■ Task directions
Only one stretch of the listing below is wanted. Give it again exactly, from the line with "of India's Leftist" through the line with "Britain, particularly in".

■ Input records
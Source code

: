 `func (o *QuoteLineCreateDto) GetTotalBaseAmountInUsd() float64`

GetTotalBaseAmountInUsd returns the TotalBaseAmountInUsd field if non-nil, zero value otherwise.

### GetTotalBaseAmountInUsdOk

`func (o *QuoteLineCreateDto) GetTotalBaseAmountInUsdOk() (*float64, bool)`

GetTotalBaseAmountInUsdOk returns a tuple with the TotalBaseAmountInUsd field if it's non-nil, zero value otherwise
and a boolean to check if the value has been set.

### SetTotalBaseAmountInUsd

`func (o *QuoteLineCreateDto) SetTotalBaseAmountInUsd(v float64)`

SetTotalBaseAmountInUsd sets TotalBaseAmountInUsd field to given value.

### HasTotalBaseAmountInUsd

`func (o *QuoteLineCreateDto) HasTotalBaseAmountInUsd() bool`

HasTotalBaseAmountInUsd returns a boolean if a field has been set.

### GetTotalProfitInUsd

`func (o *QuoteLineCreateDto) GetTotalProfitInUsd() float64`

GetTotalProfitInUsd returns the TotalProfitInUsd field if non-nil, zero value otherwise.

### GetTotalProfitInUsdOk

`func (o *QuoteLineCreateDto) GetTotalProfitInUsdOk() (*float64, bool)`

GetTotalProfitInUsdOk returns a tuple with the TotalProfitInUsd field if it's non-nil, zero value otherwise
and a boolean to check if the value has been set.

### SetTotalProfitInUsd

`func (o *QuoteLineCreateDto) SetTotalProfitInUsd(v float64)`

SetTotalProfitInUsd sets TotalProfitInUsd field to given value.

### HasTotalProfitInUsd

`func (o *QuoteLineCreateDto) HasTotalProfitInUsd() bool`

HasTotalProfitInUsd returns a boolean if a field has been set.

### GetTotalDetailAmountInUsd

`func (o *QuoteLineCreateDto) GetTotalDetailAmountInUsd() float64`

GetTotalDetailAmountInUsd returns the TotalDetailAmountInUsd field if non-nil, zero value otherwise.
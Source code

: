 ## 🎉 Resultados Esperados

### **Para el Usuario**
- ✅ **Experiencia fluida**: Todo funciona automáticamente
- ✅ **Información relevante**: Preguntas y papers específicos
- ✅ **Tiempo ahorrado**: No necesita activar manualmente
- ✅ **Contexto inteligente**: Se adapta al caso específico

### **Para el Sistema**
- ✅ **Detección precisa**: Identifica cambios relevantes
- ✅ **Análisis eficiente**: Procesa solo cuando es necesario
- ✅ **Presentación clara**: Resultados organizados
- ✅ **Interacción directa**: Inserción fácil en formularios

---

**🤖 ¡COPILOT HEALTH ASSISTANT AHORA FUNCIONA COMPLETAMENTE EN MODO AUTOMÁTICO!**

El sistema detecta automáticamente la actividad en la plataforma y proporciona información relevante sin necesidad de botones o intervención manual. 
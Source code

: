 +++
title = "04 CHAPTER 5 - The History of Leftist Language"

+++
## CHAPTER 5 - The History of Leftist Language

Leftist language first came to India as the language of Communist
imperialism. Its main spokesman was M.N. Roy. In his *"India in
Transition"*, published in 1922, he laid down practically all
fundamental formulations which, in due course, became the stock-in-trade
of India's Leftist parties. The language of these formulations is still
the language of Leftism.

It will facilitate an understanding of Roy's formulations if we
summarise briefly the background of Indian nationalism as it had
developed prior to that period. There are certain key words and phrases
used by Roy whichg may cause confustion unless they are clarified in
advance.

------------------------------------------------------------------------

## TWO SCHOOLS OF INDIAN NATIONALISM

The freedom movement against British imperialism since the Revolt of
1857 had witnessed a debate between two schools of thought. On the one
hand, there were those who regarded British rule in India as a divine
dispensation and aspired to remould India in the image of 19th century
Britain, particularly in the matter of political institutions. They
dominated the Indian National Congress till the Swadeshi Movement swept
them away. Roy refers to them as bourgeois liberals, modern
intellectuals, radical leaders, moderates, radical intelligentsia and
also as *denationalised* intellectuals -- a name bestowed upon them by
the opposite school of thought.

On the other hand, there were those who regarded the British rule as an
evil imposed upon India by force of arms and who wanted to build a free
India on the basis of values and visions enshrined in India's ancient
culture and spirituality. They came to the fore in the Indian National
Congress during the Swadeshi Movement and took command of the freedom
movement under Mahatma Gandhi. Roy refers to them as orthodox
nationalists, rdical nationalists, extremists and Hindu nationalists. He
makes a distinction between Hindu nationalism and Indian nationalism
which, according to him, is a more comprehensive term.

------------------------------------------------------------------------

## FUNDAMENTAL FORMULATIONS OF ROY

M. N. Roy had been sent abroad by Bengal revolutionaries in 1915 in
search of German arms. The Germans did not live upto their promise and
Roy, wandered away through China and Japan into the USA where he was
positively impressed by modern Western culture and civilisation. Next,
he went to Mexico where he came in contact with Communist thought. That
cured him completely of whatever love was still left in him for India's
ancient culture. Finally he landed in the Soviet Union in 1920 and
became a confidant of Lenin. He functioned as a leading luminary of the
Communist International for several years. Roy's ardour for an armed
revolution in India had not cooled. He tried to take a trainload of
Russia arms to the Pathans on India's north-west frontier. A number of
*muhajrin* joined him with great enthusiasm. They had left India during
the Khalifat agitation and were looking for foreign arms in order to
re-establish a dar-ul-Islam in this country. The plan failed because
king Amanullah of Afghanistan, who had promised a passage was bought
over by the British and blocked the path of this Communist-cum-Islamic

■ Answer box
of India's Leftist parties. The language of these formulations is still
the language of Leftism.

It will facilitate an understanding of Roy's formulations if we
summarise briefly the background of Indian nationalism as it had
developed prior to that period. There are certain key words and phrases
used by Roy whichg may cause confustion unless they are clarified in
advance.

------------------------------------------------------------------------

## TWO SCHOOLS OF INDIAN NATIONALISM

The freedom movement against British imperialism since the Revolt of
1857 had witnessed a debate between two schools of thought. On the one
hand, there were those who regarded British rule in India as a divine
dispensation and aspired to remould India in the image of 19th century
Britain, particularly in the matter of political institutions. They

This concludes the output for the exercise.